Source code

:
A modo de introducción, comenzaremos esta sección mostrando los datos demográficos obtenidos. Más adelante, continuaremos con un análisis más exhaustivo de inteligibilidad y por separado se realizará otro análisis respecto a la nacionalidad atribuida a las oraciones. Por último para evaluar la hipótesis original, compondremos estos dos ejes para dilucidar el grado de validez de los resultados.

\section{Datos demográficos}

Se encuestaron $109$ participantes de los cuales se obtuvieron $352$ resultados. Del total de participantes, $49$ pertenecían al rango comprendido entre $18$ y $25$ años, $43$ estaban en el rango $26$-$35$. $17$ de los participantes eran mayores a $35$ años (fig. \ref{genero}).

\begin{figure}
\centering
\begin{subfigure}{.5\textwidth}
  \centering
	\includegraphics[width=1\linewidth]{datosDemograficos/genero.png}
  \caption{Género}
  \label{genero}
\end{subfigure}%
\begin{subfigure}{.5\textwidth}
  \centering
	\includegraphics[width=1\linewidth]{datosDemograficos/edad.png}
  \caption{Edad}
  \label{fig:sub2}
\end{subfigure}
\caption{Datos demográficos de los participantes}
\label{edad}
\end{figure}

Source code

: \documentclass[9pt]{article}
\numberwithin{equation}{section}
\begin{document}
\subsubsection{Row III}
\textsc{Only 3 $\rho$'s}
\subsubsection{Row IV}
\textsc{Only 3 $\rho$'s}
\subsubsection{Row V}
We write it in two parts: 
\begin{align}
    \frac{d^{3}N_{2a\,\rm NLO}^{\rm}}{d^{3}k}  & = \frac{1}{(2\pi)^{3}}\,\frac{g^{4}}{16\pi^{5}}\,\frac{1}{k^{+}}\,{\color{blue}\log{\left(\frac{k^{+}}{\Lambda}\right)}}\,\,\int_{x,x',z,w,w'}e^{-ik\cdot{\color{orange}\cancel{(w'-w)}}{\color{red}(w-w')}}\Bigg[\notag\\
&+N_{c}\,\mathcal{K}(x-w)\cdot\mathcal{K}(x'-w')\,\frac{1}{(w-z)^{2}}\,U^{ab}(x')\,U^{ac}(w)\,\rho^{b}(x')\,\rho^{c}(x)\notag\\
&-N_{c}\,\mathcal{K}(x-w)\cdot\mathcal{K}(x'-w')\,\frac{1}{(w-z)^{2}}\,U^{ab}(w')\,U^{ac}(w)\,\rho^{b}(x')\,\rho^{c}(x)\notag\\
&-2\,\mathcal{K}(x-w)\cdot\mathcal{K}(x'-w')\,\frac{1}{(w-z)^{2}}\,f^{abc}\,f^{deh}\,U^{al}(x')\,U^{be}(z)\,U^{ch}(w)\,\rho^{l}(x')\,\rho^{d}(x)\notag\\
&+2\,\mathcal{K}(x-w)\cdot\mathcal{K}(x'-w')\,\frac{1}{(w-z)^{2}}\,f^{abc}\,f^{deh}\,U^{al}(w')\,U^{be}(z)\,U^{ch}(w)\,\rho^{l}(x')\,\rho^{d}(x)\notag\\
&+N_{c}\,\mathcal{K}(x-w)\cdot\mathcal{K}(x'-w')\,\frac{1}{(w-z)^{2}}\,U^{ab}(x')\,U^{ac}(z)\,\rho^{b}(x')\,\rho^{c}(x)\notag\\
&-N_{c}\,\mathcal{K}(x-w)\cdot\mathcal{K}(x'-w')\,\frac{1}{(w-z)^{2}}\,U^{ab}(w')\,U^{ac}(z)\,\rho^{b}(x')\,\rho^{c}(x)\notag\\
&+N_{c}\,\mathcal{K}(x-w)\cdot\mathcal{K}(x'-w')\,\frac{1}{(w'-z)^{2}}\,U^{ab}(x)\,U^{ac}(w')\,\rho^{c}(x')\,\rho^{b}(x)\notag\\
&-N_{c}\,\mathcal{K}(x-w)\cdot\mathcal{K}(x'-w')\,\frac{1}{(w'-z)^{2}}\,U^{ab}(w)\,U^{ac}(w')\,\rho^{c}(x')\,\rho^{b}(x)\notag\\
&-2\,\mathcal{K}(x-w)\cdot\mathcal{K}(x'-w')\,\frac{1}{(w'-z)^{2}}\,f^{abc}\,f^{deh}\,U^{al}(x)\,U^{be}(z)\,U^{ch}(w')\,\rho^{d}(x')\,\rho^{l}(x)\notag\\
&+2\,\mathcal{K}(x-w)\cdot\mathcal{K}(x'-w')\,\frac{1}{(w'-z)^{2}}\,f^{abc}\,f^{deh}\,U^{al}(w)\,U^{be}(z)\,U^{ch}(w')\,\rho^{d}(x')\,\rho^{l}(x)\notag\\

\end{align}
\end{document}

※

Reproduce each entry above exactly, keeping every word.

Your solution:
Source code

:
A modo de introducción, comenzaremos esta sección mostrando los datos demográficos obtenidos. Más adelante, continuaremos con un análisis más exhaustivo de inteligibilidad y por separado se realizará otro análisis respecto a la nacionalidad atribuida a las oraciones. Por último para evaluar la hipótesis original, compondremos estos dos ejes para dilucidar el grado de validez de los resultados.

\section{Datos demográficos}

Se encuestaron $109$ participantes de los cuales se obtuvieron $352$ resultados. Del total de participantes, $49$ pertenecían al rango comprendido entre $18$ y $25$ años, $43$ estaban en el rango $26$-$35$. $17$ de los participantes eran mayores a $35$ años (fig. \ref{genero}).

\begin{figure}
\centering
\begin{subfigure}{.5\textwidth}
  \centering
	\includegraphics[width=1\linewidth]{datosDemograficos/genero.png}
  \caption{Género}
  \label{genero}
\end{subfigure}%
\begin{subfigure}{.5\textwidth}
  \centering
	\includegraphics[width=1\linewidth]{datosDemograficos/edad.png}
  \caption{Edad}
  \label{fig:sub2}
\end{subfigure}
\caption{Datos demográficos de los participantes}
\label{edad}
\end{figure}

Source code

: \documentclass[9pt]{article}
\numberwithin{equation}{section}
\begin{document}
\subsubsection{Row III}
\textsc{Only 3 $\rho$'s}
\subsubsection{Row IV}
\textsc{Only 3 $\rho$'s}
\subsubsection{Row V}
We write it in two parts: 
\begin{align}
    \frac{d^{3}N_{2a\,\rm NLO}^{\rm}}{d^{3}k}  & = \frac{1}{(2\pi)^{3}}\,\frac{g^{4}}{16\pi^{5}}\,\frac{1}{k^{+}}\,{\color{blue}\log{\left(\frac{k^{+}}{\Lambda}\right)}}\,\,\int_{x,x',z,w,w'}e^{-ik\cdot{\color{orange}\cancel{(w'-w)}}{\color{red}(w-w')}}\Bigg[\notag\\
&+N_{c}\,\mathcal{K}(x-w)\cdot\mathcal{K}(x'-w')\,\frac{1}{(w-z)^{2}}\,U^{ab}(x')\,U^{ac}(w)\,\rho^{b}(x')\,\rho^{c}(x)\notag\\
&-N_{c}\,\mathcal{K}(x-w)\cdot\mathcal{K}(x'-w')\,\frac{1}{(w-z)^{2}}\,U^{ab}(w')\,U^{ac}(w)\,\rho^{b}(x')\,\rho^{c}(x)\notag\\
&-2\,\mathcal{K}(x-w)\cdot\mathcal{K}(x'-w')\,\frac{1}{(w-z)^{2}}\,f^{abc}\,f^{deh}\,U^{al}(x')\,U^{be}(z)\,U^{ch}(w)\,\rho^{l}(x')\,\rho^{d}(x)\notag\\
&+2\,\mathcal{K}(x-w)\cdot\mathcal{K}(x'-w')\,\frac{1}{(w-z)^{2}}\,f^{abc}\,f^{deh}\,U^{al}(w')\,U^{be}(z)\,U^{ch}(w)\,\rho^{l}(x')\,\rho^{d}(x)\notag\\
&+N_{c}\,\mathcal{K}(x-w)\cdot\mathcal{K}(x'-w')\,\frac{1}{(w-z)^{2}}\,U^{ab}(x')\,U^{ac}(z)\,\rho^{b}(x')\,\rho^{c}(x)\notag\\
&-N_{c}\,\mathcal{K}(x-w)\cdot\mathcal{K}(x'-w')\,\frac{1}{(w-z)^{2}}\,U^{ab}(w')\,U^{ac}(z)\,\rho^{b}(x')\,\rho^{c}(x)\notag\\
&+N_{c}\,\mathcal{K}(x-w)\cdot\mathcal{K}(x'-w')\,\frac{1}{(w'-z)^{2}}\,U^{ab}(x)\,U^{ac}(w')\,\rho^{c}(x')\,\rho^{b}(x)\notag\\
&-N_{c}\,\mathcal{K}(x-w)\cdot\mathcal{K}(x'-w')\,\frac{1}{(w'-z)^{2}}\,U^{ab}(w)\,U^{ac}(w')\,\rho^{c}(x')\,\rho^{b}(x)\notag\\
&-2\,\mathcal{K}(x-w)\cdot\mathcal{K}(x'-w')\,\frac{1}{(w'-z)^{2}}\,f^{abc}\,f^{deh}\,U^{al}(x)\,U^{be}(z)\,U^{ch}(w')\,\rho^{d}(x')\,\rho^{l}(x)\notag\\
&+2\,\mathcal{K}(x-w)\cdot\mathcal{K}(x'-w')\,\frac{1}{(w'-z)^{2}}\,f^{abc}\,f^{deh}\,U^{al}(w)\,U^{be}(z)\,U^{ch}(w')\,\rho^{d}(x')\,\rho^{l}(x)\notag\\

\end{align}
\end{document}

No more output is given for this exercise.